If you’re interested in doing this… be sure to research the possibilities; understand what the sources, benefits, and drawbacks can be; and learn to track your symptoms. When you feel comfortable trusting your mind to your knowledge and record-keeping skills, then experiment carefully to see what works for you.
I’m not going to patronize my readers by telling them not to take responsibility for their bodies and their knowledge base, but I’ll gladly remind you — as I’ve recently reminded myself — to keep paying attention. Whatever mistakes you make are as much yours to deal with, as your successes are yours to celebrate. I wish you all success.
Naturally, it’s a good idea to start small and work up until you notice an effect. These things rarely work instantly, so give it a few days in your system until you bump the dose up.
Just as with meds, go with M.E.D.: Minimum Effective Dose.

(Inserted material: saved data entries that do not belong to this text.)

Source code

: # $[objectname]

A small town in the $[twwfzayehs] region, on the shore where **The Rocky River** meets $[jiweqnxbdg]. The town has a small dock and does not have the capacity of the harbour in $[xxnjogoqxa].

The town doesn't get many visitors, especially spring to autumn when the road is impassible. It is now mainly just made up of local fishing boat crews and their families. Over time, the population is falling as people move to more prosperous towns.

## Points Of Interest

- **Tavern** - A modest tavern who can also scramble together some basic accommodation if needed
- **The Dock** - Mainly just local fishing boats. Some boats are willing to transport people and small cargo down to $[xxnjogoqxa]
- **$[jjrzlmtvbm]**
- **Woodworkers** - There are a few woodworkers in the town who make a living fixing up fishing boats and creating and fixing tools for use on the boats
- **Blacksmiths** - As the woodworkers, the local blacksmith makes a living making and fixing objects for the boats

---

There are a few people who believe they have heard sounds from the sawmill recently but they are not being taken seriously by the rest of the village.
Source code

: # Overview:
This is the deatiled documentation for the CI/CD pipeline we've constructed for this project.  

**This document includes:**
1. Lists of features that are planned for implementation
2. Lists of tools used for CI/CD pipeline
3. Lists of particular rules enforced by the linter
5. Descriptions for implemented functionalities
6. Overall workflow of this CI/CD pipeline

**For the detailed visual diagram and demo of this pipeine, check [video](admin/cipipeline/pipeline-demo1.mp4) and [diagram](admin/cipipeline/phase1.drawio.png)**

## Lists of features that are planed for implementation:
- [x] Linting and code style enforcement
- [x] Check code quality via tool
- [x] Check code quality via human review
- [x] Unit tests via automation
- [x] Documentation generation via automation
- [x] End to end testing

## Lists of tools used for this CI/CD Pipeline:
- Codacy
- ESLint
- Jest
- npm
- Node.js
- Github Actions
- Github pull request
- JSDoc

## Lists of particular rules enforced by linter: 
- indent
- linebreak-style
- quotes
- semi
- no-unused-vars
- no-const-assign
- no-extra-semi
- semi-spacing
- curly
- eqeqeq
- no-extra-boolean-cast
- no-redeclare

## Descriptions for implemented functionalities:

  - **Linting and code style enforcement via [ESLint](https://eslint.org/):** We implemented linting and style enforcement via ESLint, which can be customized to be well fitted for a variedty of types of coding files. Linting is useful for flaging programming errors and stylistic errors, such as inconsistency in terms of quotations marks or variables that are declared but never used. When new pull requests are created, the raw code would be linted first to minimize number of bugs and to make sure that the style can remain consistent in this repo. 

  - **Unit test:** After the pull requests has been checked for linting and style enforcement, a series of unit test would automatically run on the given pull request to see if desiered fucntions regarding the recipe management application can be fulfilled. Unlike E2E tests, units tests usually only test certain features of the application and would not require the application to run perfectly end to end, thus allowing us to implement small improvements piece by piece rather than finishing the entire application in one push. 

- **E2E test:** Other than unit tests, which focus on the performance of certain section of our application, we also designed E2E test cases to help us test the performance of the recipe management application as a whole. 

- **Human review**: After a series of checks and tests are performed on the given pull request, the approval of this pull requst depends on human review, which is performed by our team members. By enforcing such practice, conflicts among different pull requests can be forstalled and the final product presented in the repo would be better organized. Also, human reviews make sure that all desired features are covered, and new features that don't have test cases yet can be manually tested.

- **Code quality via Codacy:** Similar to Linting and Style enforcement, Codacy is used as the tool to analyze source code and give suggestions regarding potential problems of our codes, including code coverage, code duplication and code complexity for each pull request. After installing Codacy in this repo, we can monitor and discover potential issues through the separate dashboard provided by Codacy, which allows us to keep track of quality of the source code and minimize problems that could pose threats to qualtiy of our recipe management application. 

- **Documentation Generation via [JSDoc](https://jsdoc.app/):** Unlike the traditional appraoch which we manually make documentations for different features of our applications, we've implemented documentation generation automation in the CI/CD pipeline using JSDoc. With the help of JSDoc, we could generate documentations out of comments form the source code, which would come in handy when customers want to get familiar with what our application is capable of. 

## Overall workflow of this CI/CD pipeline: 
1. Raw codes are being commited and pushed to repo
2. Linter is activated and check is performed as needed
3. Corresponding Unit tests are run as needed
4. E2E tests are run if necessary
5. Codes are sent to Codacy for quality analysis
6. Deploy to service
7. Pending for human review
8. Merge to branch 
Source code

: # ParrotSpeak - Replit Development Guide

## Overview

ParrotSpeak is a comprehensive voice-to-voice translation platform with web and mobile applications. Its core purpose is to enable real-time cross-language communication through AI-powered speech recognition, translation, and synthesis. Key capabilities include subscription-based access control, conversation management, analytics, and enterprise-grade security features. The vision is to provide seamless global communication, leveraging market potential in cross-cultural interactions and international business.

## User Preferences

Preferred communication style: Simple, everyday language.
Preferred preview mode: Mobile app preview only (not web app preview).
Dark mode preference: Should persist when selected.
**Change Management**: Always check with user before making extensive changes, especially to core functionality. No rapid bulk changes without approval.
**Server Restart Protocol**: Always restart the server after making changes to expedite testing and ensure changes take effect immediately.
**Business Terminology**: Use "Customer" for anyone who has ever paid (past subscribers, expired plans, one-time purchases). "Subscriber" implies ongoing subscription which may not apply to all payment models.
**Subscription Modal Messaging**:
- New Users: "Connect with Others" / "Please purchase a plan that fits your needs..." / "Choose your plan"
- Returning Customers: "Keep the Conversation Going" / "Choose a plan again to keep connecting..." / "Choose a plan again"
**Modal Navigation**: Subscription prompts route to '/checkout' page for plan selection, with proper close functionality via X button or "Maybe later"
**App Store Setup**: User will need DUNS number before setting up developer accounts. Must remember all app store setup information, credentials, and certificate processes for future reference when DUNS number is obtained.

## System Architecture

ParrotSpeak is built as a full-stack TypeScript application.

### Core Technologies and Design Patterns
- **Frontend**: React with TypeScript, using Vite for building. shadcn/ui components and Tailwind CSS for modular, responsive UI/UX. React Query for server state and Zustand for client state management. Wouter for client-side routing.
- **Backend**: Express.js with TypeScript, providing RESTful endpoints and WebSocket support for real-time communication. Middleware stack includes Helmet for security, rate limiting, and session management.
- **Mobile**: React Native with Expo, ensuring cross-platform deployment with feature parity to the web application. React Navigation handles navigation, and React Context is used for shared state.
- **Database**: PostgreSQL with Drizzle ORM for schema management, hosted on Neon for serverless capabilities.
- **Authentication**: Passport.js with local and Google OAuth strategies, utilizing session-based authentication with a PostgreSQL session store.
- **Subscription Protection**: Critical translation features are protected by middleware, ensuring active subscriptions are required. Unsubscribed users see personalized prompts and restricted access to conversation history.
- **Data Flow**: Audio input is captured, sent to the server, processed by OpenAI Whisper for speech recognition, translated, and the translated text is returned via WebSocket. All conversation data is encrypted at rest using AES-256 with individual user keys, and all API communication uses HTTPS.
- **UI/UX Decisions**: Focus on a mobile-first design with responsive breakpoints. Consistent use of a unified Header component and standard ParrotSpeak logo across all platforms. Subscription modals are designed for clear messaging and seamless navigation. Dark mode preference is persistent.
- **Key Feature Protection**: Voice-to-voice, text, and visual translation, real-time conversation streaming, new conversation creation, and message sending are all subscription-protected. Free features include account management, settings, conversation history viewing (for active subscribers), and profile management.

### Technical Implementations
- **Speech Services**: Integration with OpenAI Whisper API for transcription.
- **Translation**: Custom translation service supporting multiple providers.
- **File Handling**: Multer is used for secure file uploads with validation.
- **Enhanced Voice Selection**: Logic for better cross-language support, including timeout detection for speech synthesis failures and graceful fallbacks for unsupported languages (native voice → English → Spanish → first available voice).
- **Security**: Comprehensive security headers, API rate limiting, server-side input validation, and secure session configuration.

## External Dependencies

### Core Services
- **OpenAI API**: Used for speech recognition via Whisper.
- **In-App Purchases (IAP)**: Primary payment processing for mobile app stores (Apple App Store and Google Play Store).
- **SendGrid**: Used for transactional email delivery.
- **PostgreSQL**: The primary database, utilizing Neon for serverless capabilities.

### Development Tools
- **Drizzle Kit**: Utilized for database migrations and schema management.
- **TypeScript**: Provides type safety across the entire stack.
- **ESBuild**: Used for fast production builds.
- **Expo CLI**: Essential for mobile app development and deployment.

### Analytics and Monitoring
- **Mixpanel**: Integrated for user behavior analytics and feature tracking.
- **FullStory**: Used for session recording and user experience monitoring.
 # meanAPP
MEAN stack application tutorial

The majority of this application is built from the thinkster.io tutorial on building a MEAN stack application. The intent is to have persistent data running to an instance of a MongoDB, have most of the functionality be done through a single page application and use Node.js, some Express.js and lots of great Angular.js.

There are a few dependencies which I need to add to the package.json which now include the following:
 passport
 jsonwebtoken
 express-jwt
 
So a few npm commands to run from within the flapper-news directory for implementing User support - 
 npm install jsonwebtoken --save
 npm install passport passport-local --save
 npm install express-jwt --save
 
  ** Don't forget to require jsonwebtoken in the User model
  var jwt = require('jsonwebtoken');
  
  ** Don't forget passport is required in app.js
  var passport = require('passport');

If you don’t know your body pretty well, it can be hard to figure out what deficiency or excess you’re dealing with. Most online definitions of these syndromes or toxicities discuss the extreme and life-threatening levels of toxicity, which are not helpful to those of us who are working out our supplementation and medication levels.
When I had serotonin syndrome, I simply didn’t care if I had anything to eat or if my laundry — or my body — got washed. Nothing mattered. The peace was outstanding, but the situation was not compatible with long-term survival. I didn’t have tachycardia, myoclonus, or tremors, and I only noticed my reactions were twitchy when my doctor did the knee-hammer thing.
This non-disastrous level of reaction matters, because this is where we have the chance to tune our levels and make our lives better instead of worse.
I took years to get to know my body’s reactions, knowing the time would pass anyway and I might as well be wiser for it. So I learned to be mindful and careful, pay attention to myself and my body’s signals, and do my homework on the foods and nutritional supplements I wanted to try. Everything has to make sense to me before I try it.
I don’t much care if a bunch of overpaid idiots agree. I care what works for me.
Currently, I’m on 500 mg a day and am noticing an improvement, although it’s a rather slow one. I now have a theory that my body can cache something in the chain between phenylalanine and dopamine, and the important thing to do is not to let that cache get too depleted. Once I’m back up to par, I may not need it all the time, but I need it often enough to keep my “backstock” up to par. Progress!
I’m going to go from once daily to twice daily on this phenylalanine, and once I get back to a tolerable baseline, go back down to once daily and stick to that at least through the winter. Then I’ll reassess, yet again, as I normally do every 6 months or so, and consider going down to every other day or so.
One thing you’ll discover in your research is why I use the d,l form of phenylalanine. Go on, check it out 🙂
Re-assessing meds and supplements a couple of times a year is just part of life now. Things change and I want to keep up! I can usually find an intelligent pharmacist to talk things over with, and those decades of tracking what happens to my body and mind serve me well when it’s time to fiddle my supplements, so I can take as little as possible for the best effect.
It would be all too easy to take dozens of supplements, because this set of diseases wears so hard on the body’s systems, from the intracellular organelles to the organs themselves — not to mention the nerves and circulation connecting it all. But that has its own pitfalls, in addition to the staggering expense. I stick to what works for me, and try to stay current on the theory of other things so I can give meaningful suggestions when people ask. Other people’s bodies are different from mine, and what works for one may be no good to another; we all have to be our own, not mad scientists, but sane ones… an interesting challenge at the best of times.
Wishing you the best of the new year. I hope it’s good to you.